* _Dataset records_:
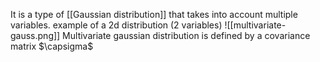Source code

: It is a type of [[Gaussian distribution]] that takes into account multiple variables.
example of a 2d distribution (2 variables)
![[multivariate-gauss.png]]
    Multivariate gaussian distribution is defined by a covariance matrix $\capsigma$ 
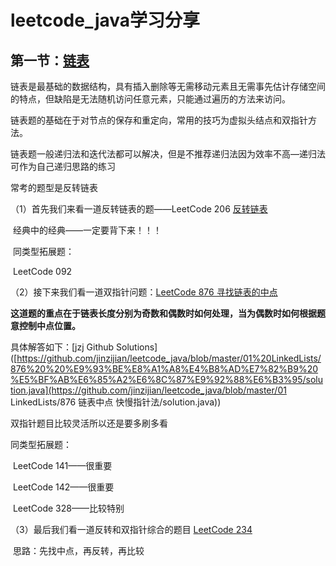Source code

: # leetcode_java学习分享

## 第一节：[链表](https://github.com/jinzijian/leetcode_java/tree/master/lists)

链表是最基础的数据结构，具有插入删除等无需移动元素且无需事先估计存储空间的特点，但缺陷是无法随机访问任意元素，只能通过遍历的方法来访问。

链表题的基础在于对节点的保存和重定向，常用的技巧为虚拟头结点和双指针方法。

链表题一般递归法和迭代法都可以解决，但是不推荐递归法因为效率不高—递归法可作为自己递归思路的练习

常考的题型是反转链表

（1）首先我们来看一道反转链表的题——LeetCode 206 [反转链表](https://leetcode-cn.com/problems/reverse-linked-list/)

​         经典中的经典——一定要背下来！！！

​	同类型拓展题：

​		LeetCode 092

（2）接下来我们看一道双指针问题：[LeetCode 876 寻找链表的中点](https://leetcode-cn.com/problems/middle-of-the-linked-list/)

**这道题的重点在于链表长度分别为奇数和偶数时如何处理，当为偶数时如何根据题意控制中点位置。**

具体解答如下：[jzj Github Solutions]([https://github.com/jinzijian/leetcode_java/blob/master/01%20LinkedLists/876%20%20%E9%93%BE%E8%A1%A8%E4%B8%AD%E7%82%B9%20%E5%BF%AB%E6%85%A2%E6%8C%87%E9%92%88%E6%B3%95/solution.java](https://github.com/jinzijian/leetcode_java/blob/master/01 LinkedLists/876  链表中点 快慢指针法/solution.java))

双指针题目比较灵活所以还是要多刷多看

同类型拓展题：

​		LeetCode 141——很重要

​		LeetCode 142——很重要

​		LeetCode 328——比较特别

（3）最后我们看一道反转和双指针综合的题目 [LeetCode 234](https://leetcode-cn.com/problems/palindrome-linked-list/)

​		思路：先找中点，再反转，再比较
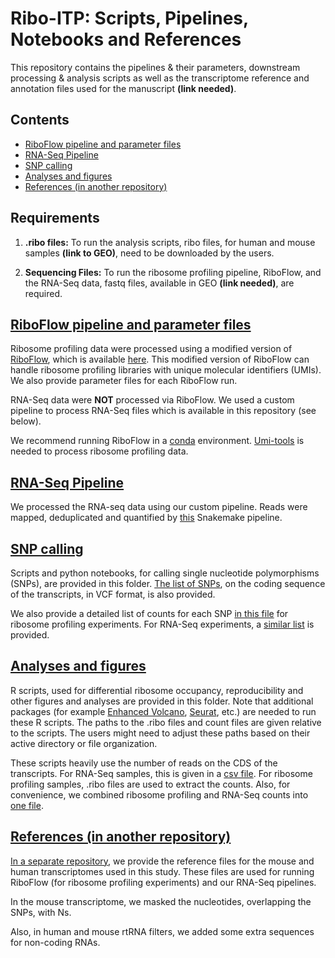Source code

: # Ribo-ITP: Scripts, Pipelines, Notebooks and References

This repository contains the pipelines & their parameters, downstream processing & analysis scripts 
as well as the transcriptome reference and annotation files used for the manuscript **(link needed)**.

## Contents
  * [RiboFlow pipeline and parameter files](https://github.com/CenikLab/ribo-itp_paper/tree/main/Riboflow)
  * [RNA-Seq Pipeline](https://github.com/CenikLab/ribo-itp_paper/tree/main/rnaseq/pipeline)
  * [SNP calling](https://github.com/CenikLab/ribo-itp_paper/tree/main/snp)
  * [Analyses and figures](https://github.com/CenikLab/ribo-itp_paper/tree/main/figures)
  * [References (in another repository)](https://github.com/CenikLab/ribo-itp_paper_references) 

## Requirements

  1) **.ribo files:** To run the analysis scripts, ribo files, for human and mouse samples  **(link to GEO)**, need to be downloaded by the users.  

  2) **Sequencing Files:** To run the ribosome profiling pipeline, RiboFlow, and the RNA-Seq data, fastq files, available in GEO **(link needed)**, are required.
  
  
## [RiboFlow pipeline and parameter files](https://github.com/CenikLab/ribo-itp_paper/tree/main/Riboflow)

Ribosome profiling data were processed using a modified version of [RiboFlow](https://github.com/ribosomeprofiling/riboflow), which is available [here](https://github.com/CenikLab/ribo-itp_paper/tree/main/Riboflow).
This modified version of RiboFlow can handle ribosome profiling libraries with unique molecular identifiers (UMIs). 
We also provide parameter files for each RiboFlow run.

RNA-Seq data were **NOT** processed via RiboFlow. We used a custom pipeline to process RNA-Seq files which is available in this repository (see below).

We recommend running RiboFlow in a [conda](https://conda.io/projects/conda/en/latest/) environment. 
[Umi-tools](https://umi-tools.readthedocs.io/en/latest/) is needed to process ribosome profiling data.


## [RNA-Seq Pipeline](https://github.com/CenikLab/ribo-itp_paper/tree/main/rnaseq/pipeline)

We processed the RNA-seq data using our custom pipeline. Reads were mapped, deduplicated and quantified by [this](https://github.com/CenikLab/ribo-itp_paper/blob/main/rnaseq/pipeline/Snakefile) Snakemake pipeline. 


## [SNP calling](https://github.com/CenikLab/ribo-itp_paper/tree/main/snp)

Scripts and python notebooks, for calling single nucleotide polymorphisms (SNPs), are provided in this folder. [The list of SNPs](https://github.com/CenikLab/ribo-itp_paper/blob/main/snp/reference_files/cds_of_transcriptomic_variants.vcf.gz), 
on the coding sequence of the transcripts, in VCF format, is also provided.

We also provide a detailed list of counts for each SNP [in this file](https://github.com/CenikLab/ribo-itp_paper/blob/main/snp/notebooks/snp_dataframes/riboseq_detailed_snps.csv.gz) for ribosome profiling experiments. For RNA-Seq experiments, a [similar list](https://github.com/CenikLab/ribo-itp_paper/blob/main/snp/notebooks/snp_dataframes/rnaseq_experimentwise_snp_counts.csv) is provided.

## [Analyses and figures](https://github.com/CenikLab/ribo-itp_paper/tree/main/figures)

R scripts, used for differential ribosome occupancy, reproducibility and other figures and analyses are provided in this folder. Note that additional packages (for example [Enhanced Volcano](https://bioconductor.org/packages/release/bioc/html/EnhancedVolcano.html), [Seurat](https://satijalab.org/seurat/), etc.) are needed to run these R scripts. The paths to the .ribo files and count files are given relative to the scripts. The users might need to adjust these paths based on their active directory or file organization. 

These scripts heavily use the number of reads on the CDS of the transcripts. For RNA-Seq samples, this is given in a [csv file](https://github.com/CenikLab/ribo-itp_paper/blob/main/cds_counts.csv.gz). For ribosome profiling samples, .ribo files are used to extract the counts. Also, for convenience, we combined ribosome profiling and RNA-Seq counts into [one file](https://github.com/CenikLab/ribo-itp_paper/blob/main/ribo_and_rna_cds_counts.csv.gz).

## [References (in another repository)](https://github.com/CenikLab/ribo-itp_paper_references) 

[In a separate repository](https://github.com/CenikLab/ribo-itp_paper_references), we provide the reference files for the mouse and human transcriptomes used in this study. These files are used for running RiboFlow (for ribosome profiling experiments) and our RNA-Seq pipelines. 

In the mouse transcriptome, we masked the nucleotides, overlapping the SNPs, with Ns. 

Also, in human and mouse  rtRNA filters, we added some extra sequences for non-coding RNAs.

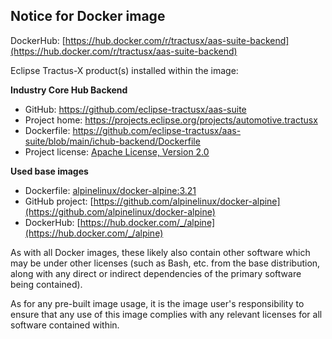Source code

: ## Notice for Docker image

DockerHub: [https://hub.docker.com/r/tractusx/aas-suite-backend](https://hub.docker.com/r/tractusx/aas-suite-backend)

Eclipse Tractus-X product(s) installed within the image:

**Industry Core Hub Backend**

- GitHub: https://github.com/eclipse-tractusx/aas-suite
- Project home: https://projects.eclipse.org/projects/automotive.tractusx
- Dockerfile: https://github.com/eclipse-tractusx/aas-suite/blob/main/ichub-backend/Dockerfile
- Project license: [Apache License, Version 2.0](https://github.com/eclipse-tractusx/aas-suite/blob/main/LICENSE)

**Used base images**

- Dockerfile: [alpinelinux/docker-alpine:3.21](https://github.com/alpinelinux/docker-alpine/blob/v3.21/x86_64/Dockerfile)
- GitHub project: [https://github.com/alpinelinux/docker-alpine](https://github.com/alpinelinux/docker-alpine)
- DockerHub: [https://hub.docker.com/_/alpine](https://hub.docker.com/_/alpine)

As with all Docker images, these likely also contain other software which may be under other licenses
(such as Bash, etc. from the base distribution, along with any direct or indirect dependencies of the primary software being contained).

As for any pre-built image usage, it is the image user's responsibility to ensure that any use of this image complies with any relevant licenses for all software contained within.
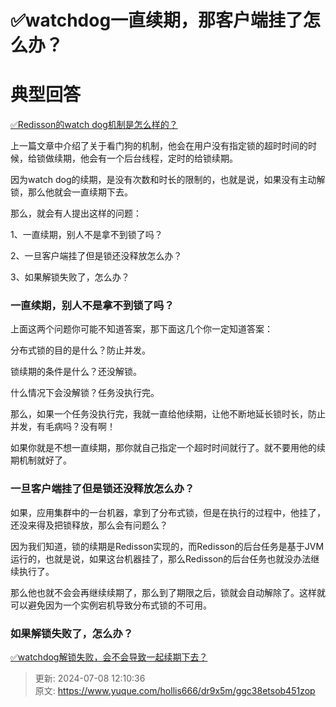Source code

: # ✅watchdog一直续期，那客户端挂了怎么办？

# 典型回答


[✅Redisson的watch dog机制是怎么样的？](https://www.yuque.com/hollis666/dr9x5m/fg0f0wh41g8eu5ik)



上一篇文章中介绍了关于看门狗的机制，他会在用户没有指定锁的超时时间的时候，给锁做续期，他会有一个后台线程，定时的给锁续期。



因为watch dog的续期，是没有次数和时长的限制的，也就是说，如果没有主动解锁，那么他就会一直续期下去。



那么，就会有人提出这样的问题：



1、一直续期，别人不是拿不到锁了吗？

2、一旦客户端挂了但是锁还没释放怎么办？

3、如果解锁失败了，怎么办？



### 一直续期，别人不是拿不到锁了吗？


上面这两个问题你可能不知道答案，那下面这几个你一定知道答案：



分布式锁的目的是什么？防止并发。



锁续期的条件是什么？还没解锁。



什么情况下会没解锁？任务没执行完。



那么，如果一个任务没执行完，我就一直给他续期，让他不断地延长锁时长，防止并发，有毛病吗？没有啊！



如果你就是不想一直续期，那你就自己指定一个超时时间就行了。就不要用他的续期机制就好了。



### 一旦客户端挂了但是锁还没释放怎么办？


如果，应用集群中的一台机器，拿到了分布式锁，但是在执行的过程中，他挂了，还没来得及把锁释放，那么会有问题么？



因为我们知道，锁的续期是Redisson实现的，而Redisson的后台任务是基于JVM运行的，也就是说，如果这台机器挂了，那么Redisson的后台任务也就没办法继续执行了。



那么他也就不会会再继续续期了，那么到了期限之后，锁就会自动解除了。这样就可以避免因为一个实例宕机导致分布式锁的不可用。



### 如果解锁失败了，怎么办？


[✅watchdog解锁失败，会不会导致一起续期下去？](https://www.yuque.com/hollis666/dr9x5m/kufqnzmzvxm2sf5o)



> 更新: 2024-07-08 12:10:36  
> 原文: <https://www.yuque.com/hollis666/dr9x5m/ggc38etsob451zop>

* _Work item_: Repeat exactly the lines of the listing above, from the one with "Scripts and python" down to the one with "## [Analyses and"; both of those lines belong in the range.

* _Written response_:
Scripts and python notebooks, for calling single nucleotide polymorphisms (SNPs), are provided in this folder. [The list of SNPs](https://github.com/CenikLab/ribo-itp_paper/blob/main/snp/reference_files/cds_of_transcriptomic_variants.vcf.gz), 
on the coding sequence of the transcripts, in VCF format, is also provided.

We also provide a detailed list of counts for each SNP [in this file](https://github.com/CenikLab/ribo-itp_paper/blob/main/snp/notebooks/snp_dataframes/riboseq_detailed_snps.csv.gz) for ribosome profiling experiments. For RNA-Seq experiments, a [similar list](https://github.com/CenikLab/ribo-itp_paper/blob/main/snp/notebooks/snp_dataframes/rnaseq_experimentwise_snp_counts.csv) is provided.

## [Analyses and figures](https://github.com/CenikLab/ribo-itp_paper/tree/main/figures)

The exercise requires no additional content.